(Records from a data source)

----------

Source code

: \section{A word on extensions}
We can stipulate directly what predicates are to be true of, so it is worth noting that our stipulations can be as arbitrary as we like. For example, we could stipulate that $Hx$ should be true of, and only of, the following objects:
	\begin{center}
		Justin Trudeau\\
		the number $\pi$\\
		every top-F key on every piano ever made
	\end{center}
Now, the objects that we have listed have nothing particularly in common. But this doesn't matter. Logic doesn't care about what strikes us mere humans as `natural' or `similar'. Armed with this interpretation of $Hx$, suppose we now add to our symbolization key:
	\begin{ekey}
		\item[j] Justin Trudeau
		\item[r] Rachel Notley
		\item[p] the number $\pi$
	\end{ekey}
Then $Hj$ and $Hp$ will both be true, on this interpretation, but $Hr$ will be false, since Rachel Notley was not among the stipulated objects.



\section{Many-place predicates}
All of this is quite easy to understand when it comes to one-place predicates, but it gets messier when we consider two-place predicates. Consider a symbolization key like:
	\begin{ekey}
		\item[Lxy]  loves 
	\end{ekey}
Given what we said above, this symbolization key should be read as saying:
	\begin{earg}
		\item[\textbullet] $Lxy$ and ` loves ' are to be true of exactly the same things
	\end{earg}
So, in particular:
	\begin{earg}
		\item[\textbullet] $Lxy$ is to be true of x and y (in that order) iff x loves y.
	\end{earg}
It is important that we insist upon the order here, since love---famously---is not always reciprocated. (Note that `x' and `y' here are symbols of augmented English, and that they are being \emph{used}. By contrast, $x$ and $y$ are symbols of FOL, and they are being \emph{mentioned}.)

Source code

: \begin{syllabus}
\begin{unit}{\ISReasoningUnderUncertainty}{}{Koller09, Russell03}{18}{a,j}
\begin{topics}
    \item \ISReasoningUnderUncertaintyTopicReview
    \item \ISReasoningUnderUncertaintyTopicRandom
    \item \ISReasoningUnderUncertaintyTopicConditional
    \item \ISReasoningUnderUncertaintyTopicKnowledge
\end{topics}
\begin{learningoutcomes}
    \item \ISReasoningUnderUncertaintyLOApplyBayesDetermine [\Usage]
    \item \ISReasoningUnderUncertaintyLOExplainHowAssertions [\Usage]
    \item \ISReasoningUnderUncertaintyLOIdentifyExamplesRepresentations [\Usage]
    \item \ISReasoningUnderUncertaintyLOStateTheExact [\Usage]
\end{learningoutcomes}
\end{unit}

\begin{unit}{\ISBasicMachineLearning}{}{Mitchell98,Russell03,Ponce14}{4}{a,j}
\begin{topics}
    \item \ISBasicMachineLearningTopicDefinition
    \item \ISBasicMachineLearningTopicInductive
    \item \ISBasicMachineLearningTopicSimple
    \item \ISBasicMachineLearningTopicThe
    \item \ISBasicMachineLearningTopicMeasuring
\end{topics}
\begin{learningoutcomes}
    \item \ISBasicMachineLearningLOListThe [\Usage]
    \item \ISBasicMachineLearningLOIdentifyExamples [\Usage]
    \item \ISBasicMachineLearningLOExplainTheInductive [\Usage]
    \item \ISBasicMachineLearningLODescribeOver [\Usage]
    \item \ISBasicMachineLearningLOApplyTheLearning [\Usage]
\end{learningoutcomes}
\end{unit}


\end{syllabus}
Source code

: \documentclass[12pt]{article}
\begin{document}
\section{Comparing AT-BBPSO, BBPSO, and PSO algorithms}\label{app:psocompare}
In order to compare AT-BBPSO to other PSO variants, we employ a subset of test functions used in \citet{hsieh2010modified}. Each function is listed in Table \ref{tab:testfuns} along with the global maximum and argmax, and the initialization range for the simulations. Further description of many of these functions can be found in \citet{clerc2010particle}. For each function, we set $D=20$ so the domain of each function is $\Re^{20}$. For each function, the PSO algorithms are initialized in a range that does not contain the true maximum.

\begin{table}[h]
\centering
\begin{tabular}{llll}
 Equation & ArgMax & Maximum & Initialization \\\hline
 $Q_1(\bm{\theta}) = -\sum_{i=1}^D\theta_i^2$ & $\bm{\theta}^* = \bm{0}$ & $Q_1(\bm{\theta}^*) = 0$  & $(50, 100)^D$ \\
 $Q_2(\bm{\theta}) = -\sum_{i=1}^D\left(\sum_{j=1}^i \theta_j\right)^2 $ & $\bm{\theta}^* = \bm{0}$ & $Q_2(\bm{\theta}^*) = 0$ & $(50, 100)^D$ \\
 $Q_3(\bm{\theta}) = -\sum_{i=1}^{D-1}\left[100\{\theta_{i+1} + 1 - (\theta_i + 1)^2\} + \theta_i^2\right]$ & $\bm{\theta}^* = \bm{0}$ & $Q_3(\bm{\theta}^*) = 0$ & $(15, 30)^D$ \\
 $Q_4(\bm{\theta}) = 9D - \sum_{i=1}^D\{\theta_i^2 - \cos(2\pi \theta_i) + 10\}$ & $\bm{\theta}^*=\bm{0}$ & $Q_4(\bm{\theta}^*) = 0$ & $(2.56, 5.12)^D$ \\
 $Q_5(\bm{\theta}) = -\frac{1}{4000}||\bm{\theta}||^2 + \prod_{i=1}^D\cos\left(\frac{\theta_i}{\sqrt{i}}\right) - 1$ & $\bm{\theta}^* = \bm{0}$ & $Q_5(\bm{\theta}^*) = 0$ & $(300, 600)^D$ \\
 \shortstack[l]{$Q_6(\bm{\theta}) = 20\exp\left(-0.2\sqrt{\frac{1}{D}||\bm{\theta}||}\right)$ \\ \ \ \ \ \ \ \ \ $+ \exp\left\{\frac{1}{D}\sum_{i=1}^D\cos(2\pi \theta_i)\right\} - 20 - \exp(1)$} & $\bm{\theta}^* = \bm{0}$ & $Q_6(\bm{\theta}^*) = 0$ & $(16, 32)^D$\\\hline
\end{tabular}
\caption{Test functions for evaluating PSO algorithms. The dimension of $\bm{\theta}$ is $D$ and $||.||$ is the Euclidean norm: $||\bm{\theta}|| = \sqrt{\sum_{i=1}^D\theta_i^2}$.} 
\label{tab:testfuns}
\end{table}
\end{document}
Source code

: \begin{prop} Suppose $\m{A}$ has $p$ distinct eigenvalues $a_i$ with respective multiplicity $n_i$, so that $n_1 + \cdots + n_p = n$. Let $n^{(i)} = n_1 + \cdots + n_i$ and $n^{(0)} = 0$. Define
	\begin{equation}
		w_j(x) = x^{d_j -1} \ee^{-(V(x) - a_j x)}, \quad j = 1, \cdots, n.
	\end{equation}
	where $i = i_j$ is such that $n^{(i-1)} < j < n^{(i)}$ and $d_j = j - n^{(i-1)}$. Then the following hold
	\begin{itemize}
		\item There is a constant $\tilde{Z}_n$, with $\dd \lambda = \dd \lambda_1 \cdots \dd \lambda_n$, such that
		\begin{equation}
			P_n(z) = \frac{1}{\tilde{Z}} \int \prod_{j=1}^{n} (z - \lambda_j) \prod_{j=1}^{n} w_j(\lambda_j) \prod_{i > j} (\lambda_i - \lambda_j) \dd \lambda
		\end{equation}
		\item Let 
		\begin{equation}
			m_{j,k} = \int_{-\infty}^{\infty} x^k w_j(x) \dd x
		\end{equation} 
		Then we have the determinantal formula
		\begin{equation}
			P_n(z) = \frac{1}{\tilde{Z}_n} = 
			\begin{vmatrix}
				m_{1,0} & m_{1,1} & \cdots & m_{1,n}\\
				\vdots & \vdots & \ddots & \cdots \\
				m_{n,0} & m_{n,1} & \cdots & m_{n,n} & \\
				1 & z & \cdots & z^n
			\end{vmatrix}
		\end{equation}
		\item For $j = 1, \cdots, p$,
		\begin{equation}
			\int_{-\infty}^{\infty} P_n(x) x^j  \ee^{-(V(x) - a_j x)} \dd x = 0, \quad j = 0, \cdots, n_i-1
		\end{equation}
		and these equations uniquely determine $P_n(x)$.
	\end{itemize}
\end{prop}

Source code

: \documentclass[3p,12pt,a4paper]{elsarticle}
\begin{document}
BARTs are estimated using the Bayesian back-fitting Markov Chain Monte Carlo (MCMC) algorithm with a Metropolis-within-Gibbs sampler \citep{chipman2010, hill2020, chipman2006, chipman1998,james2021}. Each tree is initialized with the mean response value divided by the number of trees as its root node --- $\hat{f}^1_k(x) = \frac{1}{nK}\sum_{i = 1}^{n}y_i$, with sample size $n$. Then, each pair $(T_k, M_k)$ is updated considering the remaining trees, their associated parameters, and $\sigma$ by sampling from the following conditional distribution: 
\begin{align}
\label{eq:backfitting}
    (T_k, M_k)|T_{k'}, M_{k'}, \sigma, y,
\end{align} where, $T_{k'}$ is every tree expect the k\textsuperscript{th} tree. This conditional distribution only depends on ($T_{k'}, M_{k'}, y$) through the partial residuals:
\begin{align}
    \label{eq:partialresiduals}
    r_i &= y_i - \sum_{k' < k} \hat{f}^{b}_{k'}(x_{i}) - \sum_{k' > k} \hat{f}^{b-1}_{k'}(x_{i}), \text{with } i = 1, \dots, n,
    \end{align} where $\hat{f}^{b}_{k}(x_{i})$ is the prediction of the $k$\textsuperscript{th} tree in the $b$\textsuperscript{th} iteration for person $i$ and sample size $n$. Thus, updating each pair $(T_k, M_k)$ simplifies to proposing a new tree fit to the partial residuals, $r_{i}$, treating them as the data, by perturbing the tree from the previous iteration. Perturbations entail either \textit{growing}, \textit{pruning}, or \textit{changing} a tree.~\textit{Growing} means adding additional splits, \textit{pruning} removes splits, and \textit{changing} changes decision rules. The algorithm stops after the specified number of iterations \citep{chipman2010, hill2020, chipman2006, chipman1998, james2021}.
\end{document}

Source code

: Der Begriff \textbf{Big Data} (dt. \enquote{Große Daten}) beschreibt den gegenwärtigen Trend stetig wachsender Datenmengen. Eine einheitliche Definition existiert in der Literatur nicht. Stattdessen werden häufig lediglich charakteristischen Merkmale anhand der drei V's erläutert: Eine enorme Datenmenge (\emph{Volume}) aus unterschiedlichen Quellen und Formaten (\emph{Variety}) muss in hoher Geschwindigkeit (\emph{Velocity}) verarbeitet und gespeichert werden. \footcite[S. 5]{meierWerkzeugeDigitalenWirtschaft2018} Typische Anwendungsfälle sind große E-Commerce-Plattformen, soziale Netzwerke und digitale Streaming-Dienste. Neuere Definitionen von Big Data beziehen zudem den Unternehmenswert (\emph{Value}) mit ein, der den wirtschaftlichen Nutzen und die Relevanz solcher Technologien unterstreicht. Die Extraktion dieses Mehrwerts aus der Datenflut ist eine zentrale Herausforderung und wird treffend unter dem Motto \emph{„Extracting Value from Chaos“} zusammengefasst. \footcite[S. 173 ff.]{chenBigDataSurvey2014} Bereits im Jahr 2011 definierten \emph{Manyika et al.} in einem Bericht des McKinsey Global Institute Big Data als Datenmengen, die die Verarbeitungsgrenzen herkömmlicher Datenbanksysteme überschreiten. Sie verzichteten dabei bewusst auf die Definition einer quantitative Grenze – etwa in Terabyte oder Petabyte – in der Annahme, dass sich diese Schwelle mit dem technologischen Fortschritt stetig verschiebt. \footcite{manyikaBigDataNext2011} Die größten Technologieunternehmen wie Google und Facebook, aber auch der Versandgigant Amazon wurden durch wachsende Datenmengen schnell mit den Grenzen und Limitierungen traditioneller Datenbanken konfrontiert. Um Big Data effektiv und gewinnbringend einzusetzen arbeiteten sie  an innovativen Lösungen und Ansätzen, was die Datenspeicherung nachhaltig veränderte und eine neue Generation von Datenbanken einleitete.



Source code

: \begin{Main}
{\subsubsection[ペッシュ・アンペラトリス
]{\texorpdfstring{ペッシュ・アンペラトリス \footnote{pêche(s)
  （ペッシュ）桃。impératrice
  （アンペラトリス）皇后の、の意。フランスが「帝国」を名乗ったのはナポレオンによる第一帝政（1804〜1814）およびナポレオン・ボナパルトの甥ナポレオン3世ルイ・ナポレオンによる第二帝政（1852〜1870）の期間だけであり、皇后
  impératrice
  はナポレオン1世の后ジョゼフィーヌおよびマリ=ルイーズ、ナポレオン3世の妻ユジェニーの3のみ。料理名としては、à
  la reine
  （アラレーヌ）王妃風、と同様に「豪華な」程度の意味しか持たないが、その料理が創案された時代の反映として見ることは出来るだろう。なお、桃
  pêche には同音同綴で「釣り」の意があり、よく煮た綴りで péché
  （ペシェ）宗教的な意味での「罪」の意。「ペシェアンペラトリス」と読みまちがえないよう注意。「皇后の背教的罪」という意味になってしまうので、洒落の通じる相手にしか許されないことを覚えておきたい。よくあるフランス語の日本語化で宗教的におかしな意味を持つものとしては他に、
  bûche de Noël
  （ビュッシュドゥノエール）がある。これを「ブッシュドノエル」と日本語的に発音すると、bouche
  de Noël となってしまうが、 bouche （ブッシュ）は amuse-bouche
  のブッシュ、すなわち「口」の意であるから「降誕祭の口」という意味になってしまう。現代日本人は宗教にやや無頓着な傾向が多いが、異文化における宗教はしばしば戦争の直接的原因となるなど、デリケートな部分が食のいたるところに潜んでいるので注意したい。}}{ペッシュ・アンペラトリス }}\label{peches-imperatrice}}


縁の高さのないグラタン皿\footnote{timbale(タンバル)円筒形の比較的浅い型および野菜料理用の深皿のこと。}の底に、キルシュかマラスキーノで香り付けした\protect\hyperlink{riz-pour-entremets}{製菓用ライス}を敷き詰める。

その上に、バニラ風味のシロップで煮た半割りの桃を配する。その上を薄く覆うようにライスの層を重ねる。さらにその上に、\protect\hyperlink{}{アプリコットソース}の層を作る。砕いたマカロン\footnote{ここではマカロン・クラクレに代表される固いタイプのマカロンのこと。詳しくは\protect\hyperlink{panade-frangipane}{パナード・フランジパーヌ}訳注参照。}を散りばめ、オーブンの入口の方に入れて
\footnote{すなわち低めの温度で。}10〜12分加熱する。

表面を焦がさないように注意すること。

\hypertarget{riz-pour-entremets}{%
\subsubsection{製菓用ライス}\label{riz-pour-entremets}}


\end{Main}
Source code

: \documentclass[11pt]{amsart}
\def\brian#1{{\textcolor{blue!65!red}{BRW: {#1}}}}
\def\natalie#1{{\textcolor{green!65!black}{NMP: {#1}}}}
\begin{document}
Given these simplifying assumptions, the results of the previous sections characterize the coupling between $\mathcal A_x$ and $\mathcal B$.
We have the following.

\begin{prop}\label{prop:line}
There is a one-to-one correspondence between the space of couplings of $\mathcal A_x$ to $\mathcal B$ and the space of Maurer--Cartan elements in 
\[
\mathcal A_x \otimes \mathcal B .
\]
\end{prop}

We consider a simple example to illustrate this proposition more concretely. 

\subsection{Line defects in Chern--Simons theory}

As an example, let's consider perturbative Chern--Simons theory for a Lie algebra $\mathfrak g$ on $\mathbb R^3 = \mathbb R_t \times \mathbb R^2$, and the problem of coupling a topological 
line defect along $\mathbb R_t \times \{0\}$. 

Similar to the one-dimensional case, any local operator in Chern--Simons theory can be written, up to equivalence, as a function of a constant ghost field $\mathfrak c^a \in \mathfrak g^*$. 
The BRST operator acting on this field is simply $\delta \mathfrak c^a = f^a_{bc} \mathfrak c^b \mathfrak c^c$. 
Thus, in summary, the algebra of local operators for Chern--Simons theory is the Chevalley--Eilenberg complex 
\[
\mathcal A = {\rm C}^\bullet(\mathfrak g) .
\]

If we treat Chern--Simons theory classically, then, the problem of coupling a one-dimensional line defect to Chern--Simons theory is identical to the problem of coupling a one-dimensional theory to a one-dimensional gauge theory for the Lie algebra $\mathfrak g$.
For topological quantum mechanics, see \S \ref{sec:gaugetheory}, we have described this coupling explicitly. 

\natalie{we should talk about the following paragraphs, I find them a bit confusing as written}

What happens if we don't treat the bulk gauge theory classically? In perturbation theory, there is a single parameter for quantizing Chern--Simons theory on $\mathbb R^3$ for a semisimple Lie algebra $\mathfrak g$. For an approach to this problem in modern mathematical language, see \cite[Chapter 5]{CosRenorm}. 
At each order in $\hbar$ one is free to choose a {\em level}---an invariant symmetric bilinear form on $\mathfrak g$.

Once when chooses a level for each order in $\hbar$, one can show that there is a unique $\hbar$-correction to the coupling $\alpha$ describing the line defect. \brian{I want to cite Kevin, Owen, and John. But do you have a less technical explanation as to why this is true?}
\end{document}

----------

#### INSTRUCTIONS FOR THE TASK
Copy out only the lines of the records above from the one with "AT-BBPSO, BBPSO, and" through the one with "0$ & $(15, 30)^D$ \\", exactly as they stand, both included.

#### ANSWER
\section{Comparing AT-BBPSO, BBPSO, and PSO algorithms}\label{app:psocompare}
In order to compare AT-BBPSO to other PSO variants, we employ a subset of test functions used in \citet{hsieh2010modified}. Each function is listed in Table \ref{tab:testfuns} along with the global maximum and argmax, and the initialization range for the simulations. Further description of many of these functions can be found in \citet{clerc2010particle}. For each function, we set $D=20$ so the domain of each function is $\Re^{20}$. For each function, the PSO algorithms are initialized in a range that does not contain the true maximum.

\begin{table}[h]
\centering
\begin{tabular}{llll}
 Equation & ArgMax & Maximum & Initialization \\\hline
 $Q_1(\bm{\theta}) = -\sum_{i=1}^D\theta_i^2$ & $\bm{\theta}^* = \bm{0}$ & $Q_1(\bm{\theta}^*) = 0$  & $(50, 100)^D$ \\
 $Q_2(\bm{\theta}) = -\sum_{i=1}^D\left(\sum_{j=1}^i \theta_j\right)^2 $ & $\bm{\theta}^* = \bm{0}$ & $Q_2(\bm{\theta}^*) = 0$ & $(50, 100)^D$ \\
 $Q_3(\bm{\theta}) = -\sum_{i=1}^{D-1}\left[100\{\theta_{i+1} + 1 - (\theta_i + 1)^2\} + \theta_i^2\right]$ & $\bm{\theta}^* = \bm{0}$ & $Q_3(\bm{\theta}^*) = 0$ & $(15, 30)^D$ \\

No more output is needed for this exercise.